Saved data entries

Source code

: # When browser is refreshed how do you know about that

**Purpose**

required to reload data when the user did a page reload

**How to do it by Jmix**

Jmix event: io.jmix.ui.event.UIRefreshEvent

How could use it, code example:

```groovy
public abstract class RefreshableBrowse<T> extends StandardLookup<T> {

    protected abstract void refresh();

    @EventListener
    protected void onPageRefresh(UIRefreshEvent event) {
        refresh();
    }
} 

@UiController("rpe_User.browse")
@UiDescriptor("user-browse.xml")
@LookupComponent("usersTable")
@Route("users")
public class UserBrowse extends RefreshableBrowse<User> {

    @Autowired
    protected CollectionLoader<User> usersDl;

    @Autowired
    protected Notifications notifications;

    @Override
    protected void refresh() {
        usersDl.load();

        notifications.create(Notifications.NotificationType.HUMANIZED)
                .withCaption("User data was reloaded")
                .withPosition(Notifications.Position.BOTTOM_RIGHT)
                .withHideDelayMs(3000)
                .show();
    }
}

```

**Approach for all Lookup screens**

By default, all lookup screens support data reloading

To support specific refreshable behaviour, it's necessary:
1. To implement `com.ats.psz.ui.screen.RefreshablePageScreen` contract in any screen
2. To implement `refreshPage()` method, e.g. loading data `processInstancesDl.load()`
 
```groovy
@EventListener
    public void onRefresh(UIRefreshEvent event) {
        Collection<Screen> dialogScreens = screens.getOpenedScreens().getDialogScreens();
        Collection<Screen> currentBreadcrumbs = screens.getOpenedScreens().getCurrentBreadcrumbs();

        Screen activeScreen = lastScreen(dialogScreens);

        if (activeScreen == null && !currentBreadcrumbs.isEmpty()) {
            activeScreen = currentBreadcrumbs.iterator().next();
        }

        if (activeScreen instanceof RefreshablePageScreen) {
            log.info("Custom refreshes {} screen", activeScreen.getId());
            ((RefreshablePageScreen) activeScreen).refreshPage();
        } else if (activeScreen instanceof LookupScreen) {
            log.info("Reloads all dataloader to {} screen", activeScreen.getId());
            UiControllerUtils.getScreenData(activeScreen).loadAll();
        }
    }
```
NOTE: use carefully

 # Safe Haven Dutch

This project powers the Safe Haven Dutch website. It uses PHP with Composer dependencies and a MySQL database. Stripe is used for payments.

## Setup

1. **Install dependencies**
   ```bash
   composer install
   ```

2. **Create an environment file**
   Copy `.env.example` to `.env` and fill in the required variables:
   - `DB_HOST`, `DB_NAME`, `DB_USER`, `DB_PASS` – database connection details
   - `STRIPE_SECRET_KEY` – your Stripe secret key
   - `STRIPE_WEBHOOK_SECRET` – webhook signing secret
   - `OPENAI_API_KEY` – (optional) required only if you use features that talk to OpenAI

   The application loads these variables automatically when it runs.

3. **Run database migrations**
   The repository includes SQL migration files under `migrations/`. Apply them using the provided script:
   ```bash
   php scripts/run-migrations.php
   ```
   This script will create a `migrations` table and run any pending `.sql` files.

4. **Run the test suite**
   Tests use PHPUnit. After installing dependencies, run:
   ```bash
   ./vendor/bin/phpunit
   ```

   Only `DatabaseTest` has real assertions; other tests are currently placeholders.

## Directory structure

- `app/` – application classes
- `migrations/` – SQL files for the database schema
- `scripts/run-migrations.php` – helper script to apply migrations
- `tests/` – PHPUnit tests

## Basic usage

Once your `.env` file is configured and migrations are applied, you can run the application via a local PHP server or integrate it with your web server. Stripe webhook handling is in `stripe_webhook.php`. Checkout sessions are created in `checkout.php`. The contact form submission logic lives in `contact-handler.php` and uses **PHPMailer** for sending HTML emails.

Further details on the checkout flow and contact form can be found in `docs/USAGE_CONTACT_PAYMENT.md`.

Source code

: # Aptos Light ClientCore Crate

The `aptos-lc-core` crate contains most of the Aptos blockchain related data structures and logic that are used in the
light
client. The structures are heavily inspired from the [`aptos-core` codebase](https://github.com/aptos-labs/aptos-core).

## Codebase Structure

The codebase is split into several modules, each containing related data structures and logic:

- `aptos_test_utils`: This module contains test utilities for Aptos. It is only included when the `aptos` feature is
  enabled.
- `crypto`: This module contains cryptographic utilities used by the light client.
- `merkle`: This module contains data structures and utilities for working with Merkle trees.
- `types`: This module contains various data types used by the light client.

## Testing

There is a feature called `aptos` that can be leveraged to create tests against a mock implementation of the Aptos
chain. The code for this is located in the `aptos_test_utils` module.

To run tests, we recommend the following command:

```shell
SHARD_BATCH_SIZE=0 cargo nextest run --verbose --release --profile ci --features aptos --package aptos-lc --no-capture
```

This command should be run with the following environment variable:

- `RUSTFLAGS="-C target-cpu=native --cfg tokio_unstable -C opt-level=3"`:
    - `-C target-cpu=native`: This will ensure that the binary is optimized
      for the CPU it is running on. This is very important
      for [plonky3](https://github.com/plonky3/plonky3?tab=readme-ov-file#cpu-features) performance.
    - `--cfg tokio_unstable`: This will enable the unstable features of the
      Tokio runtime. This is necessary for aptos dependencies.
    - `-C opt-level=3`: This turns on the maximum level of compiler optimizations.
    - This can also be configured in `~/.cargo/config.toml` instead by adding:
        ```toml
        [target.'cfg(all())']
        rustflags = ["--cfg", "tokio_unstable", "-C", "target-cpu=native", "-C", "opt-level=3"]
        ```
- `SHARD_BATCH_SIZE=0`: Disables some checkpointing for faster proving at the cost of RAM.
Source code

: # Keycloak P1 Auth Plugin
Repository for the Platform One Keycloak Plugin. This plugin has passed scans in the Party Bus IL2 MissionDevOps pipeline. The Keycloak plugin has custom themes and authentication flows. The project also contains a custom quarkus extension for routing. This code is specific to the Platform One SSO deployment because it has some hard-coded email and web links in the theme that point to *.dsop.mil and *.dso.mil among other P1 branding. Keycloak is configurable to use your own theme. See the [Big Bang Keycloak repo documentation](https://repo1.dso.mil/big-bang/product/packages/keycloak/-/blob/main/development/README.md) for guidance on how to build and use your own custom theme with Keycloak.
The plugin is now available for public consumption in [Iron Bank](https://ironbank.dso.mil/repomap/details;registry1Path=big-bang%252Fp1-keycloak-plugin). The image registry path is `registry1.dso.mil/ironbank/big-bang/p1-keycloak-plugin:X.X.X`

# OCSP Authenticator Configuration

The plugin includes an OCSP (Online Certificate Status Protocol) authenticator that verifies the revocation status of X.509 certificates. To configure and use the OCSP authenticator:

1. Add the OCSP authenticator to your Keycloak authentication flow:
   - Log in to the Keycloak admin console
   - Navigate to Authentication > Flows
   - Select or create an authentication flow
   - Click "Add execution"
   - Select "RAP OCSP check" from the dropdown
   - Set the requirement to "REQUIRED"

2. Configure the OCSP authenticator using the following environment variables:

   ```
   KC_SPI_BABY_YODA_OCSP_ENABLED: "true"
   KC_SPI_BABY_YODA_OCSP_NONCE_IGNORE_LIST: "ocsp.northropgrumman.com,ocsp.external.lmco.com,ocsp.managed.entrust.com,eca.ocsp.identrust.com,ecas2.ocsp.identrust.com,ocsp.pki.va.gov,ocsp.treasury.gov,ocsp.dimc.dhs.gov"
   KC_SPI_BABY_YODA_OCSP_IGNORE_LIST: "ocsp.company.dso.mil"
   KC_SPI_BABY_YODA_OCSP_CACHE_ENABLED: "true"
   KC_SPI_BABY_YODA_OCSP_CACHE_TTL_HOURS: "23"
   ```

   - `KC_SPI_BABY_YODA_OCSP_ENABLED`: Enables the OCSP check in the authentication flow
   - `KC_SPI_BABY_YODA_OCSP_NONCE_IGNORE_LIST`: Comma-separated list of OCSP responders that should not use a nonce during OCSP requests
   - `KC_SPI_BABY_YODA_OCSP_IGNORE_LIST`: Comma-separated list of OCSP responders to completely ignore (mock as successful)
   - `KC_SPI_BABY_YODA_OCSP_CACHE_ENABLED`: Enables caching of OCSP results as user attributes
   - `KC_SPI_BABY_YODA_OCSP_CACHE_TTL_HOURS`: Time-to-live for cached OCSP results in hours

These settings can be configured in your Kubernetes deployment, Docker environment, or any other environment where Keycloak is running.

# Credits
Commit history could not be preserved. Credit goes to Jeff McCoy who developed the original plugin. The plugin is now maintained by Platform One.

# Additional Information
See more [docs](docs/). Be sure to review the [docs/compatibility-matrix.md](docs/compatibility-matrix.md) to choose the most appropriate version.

### What this task involves
Search the data above and return each line in which "mock" occurs.

### Exercise result
There is a feature called `aptos` that can be leveraged to create tests against a mock implementation of the Aptos
   - `KC_SPI_BABY_YODA_OCSP_IGNORE_LIST`: Comma-separated list of OCSP responders to completely ignore (mock as successful)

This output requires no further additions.